Geostationary communications satellite

Astra 1P (also known as SES-24) is an Astra communications satellite, built by Thales Alenia Space for owner/operator SES. Launched by SpaceX on 20 June 2024, the satellite is positioned in geostationary orbit, in SES's primary European broadcasting slot at 19.2° East, to provide broadcast TV to Europe and is the most powerful satellite at that position.

== Satellite description ==
Designed and built by Thales Alenia Space, Astra 1P is a classic wide-beam broadcasting satellite based on the all-electric Spacebus NEO-200 satellite bus. The satellite has 80 physical Ku-band transponders with bandwidth filters, capable of broadcasting up to 500 HDTV channels. It has a dry mass of 3,780kg (5,000kg at launch, fueled) and two solar array 'wings', each of six panels providing 25kW.

== Broadcasting reach==
Astra 1P is a third generation satellite at SES's original orbital position of 19.2° East to provide continued free-to-air and pay-TV direct-to-home broadcasting services to all of Europe, with an identical coverage and frequency plan to the second generation of satellites at this orbital position that were reaching the end of their operational life at the time of its launch.In particular, the satellite serves private and public broadcasters in the following regions of Europe:
- German-speaking: SES delivers content to 42 million TV households in Germany, Austria and Switzerland via satellite, cable, and IPTV. Broadcasters include High View, ORF, ProSiebenSat.1, QVC Germany, ZDF, and the HD+ high-definition satellite TV platform.
- France: satellites at 19.2° East serve 17.5 million homes with major TV platforms including CANAL+ and Orange.
- Spain: Astra 19.2° East provides 7.5 million TV households with free-to-air (FTA) international TV channels and Telefonica's Movistar Plus+ TV platform.
In addition, Astra 19.2° East is the home of the ASTRA 1 Sports satellite distribution platform delivering sports coverage, major events and significant breaking news to millions of TV households in Europe, the Middle East and North Africa.

== History ==
In November 2021, SES ordered two replacement satellites from Thales Alenia Space, a joint venture between Thales (67%) and Leonardo (33%). Astra 1P and Astra 1Q were to be launched in 2024 to the 19.2°E orbital slot to take over from the Astra 1KR, Astra 1L, Astra 1M, and Astra 1N satellites positioned there (all launched 10–15 years previously, with the older two at the end of their planned life). The new satellites would provide direct-to-home broadcast TV to Europe (especially Germany, France and Spain) and high-throughput data traffic well into the 2040s.

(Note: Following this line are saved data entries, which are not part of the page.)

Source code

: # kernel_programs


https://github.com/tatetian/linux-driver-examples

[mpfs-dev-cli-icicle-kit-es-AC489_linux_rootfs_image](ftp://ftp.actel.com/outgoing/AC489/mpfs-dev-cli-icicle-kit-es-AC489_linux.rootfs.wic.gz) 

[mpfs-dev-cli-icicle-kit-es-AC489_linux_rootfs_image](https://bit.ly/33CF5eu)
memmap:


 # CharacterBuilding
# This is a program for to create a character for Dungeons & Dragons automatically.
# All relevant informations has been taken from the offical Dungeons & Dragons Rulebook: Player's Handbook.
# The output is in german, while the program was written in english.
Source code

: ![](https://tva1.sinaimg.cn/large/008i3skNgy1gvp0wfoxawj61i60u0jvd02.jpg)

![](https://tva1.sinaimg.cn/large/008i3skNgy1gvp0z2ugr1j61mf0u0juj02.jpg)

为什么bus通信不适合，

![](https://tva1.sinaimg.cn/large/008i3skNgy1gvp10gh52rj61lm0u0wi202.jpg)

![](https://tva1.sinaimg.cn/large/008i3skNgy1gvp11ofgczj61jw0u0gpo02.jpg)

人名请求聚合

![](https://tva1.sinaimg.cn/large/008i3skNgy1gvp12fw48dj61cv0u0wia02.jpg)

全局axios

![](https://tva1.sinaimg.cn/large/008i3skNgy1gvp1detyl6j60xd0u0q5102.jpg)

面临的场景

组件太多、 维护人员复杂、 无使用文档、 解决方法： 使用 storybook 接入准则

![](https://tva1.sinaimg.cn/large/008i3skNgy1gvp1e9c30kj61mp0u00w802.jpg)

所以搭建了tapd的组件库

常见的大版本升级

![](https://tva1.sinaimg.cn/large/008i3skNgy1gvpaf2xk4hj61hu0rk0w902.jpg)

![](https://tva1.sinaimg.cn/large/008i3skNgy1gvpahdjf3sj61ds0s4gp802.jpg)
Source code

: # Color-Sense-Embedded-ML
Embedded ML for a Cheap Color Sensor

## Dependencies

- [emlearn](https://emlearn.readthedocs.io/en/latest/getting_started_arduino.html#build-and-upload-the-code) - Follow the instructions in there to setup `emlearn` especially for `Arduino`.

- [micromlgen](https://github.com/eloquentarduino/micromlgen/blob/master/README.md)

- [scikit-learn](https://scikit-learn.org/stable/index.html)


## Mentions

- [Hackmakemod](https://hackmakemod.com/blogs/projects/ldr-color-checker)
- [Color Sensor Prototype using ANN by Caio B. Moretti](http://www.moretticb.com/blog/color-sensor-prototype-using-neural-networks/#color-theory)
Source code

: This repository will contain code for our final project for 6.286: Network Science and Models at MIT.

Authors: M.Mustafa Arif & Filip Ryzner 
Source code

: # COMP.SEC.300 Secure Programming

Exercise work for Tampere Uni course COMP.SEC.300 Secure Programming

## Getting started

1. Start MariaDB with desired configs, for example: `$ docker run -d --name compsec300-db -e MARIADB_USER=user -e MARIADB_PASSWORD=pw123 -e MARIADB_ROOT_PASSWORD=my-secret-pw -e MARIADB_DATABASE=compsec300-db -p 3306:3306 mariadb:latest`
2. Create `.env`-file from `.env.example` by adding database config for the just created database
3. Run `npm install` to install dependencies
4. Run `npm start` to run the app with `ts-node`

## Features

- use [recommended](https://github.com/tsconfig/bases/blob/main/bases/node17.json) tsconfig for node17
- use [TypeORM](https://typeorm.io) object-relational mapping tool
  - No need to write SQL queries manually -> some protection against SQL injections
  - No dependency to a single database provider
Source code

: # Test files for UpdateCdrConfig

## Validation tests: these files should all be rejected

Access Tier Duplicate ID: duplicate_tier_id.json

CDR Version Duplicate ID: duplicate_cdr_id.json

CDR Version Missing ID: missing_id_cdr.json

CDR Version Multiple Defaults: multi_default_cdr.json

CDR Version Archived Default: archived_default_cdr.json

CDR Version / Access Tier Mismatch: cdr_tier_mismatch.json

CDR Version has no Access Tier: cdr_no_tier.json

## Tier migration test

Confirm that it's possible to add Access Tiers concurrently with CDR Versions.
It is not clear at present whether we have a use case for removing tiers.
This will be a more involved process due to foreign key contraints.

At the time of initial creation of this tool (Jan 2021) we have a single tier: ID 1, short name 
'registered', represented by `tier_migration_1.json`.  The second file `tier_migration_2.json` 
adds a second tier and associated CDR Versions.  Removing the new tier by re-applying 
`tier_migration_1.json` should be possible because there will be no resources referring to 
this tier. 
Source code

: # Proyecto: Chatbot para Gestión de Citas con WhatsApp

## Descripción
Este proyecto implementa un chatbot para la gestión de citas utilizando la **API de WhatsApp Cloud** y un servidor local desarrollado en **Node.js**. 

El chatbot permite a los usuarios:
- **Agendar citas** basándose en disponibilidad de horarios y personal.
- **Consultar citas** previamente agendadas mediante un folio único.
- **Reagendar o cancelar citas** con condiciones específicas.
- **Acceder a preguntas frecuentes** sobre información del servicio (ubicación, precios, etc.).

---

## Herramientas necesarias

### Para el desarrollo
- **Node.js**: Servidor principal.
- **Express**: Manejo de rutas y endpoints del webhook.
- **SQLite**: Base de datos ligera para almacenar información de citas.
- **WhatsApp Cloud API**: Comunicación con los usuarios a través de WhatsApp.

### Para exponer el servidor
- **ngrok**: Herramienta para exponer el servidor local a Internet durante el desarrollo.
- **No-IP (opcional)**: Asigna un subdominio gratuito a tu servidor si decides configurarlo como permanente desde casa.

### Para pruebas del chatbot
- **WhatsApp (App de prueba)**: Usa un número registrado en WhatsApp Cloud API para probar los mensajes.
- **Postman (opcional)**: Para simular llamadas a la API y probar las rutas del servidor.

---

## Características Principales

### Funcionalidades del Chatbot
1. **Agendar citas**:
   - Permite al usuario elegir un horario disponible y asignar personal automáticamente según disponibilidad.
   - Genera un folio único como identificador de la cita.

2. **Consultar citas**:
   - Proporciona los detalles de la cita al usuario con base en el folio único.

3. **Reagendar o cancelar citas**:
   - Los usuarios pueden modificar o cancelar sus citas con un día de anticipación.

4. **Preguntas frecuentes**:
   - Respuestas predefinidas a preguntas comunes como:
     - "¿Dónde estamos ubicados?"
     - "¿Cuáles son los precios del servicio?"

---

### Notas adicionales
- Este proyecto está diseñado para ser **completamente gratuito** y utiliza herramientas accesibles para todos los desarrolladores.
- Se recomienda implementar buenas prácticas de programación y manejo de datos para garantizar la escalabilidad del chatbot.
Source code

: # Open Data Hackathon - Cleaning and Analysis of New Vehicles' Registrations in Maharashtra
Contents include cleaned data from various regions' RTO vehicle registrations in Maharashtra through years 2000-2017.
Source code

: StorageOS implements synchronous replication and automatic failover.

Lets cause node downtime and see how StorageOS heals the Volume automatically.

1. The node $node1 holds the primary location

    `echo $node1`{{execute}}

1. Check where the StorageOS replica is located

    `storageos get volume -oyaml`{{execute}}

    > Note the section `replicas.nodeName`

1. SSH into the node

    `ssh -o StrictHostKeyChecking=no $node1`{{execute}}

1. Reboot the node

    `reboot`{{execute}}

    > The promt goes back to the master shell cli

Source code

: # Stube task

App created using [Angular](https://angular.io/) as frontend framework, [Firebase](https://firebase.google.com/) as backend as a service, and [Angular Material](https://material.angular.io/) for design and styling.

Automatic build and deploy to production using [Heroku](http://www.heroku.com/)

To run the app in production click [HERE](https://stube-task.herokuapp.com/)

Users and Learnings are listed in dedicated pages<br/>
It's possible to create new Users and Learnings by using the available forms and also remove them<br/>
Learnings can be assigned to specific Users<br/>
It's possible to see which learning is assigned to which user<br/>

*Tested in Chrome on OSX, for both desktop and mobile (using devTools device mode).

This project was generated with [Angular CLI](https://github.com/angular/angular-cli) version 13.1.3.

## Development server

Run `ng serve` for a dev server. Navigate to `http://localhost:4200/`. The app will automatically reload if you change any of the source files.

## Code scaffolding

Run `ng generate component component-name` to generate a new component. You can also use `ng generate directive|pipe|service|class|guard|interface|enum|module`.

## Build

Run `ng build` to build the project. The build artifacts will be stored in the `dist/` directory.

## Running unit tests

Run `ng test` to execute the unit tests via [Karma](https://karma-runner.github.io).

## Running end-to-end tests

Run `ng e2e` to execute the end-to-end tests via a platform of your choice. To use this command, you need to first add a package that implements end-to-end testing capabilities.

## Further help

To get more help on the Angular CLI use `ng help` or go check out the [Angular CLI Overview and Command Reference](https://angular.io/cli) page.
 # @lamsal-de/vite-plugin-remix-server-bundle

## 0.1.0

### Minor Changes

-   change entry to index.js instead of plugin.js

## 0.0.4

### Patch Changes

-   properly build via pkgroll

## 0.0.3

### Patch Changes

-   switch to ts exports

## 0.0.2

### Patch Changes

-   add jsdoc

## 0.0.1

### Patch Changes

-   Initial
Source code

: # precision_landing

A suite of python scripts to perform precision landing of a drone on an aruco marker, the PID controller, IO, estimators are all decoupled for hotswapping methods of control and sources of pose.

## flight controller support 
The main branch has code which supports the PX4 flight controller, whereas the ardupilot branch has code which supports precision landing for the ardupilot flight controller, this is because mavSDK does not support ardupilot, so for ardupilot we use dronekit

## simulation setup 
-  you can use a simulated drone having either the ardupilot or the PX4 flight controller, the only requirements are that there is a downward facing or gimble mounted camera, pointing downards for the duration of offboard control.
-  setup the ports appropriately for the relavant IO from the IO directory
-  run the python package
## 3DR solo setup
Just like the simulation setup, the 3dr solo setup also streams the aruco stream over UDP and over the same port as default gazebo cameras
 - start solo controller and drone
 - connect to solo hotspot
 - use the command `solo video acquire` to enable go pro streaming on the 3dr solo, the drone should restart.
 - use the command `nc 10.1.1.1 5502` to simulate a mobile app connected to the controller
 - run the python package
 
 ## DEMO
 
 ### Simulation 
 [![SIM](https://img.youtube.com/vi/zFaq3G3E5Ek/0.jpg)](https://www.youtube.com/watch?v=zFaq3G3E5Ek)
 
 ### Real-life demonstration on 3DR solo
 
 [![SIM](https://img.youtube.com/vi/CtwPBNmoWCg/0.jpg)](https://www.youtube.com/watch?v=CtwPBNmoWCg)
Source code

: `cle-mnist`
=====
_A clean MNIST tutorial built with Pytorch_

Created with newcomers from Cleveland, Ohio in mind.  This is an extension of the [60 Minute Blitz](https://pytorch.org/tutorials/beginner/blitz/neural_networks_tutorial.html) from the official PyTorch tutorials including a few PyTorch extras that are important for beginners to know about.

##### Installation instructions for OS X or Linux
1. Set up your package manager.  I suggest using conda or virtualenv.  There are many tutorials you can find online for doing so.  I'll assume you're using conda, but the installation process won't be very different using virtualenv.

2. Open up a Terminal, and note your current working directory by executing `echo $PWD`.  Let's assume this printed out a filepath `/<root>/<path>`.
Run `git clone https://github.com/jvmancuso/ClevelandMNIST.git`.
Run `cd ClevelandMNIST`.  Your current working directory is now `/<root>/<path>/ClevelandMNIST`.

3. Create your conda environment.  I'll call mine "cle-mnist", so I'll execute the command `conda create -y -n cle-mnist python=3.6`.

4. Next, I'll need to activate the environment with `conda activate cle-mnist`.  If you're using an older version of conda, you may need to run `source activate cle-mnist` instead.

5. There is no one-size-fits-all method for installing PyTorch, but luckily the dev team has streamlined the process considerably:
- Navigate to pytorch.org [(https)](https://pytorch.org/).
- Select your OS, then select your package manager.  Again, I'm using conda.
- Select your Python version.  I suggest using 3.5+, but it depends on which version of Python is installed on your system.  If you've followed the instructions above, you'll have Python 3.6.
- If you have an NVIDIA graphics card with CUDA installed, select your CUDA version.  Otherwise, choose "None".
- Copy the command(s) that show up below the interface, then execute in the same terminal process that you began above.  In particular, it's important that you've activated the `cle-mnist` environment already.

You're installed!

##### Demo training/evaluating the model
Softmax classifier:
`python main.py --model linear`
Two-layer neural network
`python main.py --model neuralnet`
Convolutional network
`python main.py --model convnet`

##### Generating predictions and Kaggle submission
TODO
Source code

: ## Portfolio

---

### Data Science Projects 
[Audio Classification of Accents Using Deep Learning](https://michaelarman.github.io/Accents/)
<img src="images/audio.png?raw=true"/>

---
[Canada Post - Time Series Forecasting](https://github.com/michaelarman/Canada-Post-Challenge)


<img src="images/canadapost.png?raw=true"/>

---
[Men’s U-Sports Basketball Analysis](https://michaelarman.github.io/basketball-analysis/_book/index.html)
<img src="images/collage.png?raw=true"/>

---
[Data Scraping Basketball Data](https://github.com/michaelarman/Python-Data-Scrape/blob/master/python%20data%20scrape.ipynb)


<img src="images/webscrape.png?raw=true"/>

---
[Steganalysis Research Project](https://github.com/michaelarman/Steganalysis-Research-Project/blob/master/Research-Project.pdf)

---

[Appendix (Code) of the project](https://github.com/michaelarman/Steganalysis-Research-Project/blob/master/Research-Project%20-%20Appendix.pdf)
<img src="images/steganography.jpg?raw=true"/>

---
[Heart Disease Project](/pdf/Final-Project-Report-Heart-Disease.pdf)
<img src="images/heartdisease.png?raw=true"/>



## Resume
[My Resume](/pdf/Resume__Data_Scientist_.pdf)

In May 2024, the completed satellite produced at the Cannes Mandelieu Space Center in France, arrived in Florida for launch from Cape Canaveral

In June 2024, the launch of Astra 1P by SpaceX, originally scheduled for 17 June, was delayed twice by unfavourable weather conditions at the Cape Canaveral launch site.

On 20 June 2024, Astra 1P was successfully launched from Cape Canaveral on a Falcon 9 Block 5 rocket, the first Astra satellite to be launched by SpaceX.

For the second half of 2024, using its all-electric thrusters, Astra 1P took several months to reach geostationary orbit.

In December 2024 the satellite completed testing at 9.5° West and was then moved to 19.2° East to begin service in January 2025.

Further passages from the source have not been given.